End of May Double Header: I’m Dreaming, Marcie Accepted by Hawk and Cleaver, The Rabbit Hole
Messing with minds — mine, or yours? We go weeks without any new news of note, then, Bang!, two acceptances on the same day. Ah, the writing life.
So, no time to waste, both with contracts attached, signed and sent back this p.m. The first from British publisher Hawk & Cleaver for THE OTHER STORIES PODCAST plus possible year’s end anthology in print and/or electronic. The email (from Editor “Kez”) was thus: We loved this story. Fun and bonkers and gory!/ We’d love to run it on the main feed./ I’ve attached your paperwork. Could you also confirm your Paypal email address?

The story a reprint, “I/m Dreaming Of A. . . .,” originally published by Untreed Reads in December 2011, and met again on these pages just last month re. the Hurricane Ian relief anthology MONSTROM (see April 22, et al.). The tale, perhaps to come out around Christmas?, is as implied in the wording of its acceptance about mad, bad weather. As well as gory.

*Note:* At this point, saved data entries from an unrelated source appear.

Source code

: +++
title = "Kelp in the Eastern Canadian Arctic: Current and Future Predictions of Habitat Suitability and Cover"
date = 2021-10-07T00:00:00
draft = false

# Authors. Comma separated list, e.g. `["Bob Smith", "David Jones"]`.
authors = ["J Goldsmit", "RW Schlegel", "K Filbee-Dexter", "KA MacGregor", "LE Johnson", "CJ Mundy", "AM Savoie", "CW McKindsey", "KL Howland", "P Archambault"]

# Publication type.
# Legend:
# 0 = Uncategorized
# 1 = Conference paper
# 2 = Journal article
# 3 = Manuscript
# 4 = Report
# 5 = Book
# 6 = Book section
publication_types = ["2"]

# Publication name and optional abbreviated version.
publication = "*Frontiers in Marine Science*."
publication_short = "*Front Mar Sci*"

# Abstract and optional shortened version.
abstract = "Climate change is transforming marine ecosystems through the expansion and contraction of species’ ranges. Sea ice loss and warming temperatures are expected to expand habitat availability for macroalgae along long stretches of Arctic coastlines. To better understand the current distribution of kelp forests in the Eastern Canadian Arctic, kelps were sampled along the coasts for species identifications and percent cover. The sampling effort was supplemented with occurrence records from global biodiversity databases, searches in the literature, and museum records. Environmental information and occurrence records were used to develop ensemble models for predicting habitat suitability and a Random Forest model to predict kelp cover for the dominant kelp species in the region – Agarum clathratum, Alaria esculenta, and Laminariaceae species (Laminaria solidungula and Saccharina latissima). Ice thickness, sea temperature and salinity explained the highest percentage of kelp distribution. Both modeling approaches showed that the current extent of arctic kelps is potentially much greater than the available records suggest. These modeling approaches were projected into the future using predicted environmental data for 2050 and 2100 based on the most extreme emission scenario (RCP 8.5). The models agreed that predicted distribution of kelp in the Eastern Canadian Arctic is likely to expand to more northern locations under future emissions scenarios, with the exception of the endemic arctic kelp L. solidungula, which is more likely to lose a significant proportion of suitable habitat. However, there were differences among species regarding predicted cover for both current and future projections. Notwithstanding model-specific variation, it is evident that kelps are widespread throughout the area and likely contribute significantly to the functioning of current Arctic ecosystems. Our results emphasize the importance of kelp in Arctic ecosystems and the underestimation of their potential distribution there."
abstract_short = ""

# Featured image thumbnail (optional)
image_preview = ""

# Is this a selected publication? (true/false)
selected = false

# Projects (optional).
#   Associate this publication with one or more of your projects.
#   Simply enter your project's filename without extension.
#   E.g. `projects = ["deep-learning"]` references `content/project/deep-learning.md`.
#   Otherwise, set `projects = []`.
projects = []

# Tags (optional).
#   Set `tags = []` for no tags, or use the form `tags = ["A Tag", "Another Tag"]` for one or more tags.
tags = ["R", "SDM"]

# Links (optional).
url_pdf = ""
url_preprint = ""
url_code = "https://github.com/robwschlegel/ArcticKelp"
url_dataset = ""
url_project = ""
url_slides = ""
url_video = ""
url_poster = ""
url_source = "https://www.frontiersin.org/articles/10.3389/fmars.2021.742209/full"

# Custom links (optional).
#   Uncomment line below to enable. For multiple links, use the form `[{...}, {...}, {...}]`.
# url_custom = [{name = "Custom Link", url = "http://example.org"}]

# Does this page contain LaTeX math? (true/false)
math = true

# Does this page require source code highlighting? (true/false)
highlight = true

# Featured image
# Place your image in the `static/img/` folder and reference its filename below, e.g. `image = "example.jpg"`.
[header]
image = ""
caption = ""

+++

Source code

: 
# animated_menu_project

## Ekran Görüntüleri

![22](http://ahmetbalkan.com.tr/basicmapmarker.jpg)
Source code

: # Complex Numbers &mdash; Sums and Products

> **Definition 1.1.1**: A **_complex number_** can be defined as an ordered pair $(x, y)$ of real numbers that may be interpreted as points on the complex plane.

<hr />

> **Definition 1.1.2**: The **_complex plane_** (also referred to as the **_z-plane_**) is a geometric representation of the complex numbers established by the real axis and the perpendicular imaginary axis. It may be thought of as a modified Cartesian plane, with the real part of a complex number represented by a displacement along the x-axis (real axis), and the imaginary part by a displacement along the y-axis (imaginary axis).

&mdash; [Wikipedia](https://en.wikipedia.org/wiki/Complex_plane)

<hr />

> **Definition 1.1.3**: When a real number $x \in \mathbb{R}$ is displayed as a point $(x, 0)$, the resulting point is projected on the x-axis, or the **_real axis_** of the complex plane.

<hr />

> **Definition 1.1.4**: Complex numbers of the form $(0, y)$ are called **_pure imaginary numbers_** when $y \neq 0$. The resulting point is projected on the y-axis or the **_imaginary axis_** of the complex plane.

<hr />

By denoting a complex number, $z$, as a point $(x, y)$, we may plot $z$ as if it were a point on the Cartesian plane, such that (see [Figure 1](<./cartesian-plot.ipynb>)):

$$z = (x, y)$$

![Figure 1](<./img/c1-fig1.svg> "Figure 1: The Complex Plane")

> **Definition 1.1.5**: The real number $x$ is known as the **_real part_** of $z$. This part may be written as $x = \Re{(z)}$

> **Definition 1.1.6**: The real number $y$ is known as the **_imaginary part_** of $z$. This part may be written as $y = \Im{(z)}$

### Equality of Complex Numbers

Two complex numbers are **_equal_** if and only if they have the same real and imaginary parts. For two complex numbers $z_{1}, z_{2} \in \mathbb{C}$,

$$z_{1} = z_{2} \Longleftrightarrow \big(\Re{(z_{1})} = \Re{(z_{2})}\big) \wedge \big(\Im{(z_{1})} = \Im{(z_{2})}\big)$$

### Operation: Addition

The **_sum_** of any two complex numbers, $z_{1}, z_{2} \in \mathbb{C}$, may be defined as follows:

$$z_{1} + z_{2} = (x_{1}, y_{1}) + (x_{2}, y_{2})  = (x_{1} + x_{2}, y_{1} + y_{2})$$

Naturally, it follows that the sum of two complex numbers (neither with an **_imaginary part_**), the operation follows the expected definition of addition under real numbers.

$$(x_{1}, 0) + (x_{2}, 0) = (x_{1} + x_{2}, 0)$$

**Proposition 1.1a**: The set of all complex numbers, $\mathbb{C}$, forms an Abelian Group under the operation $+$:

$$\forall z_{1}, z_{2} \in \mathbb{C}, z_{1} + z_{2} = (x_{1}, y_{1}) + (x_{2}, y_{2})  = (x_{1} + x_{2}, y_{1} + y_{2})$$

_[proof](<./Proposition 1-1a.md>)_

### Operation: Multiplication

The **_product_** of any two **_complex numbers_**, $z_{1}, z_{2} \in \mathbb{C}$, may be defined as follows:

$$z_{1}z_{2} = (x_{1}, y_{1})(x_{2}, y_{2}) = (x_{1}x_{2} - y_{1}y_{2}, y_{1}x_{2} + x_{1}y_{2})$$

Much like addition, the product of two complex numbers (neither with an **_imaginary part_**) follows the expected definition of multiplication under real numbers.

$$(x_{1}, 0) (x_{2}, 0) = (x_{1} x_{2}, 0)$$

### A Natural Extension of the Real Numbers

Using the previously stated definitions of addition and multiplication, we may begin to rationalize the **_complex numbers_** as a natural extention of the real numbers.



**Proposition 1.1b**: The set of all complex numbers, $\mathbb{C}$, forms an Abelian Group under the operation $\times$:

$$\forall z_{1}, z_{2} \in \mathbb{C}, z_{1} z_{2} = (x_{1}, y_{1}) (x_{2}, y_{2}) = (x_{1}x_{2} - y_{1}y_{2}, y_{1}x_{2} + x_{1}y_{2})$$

Then for the second, another reprint originally appearing in BlackWyrm Publishing’s 2015 cinema/horror anthology REEL DARK, “Marcie and Her Sisters” (cf. April 28 2016, November 15, May 19 2015, et al.). The call for the Writers’ Co-op’s annual THE RABBIT HOLE anthology, this year’s (Volume 6) theme “Destination: Journey,” explained, [i]n a simple sense, the journey itself being the destination can be taken literally or as a metaphor for life. On the other hand, as a non-sequitur it can mean almost anything — think Kafka, Bierce, Serling, or Lovecraft — and we’re really looking forward to your interpretation, because falling into the Rabbit Hole is always a strange and different experience. What we’re looking for are odd, unusual stories where the journey can be the destination, or the destination the journey, anything at all — happy, sad, good, bad, or even indifferent. Stories can emphasize whatever floats, or sinks, your boat. Just remember to keep it weird as befitting a trip down the Rabbit Hole.
That seems simple enough! (THE RABBIT HOLE also, I might add, like MONSTROM with a tie-in to charity, this one with option for royalties to go to the Against Malaria Foundation.)
And as for mind-melting, “Marcie and Her Sisters” decide one day they might marry zombies — or do they? In any event, the journey (ah, now!) is not one wholly filled with flowers and butterflies. Oh, no! Nor is the narrator entirely reliable. . . .
The bottom line, from Editor Tom Wolosz: Congratulations. The editorial committee has reviewed your story, “Marcie,” and would be very happy to include it in our upcoming anthology, THE RABBIT HOLE VI. I must say, we all enjoyed it very much.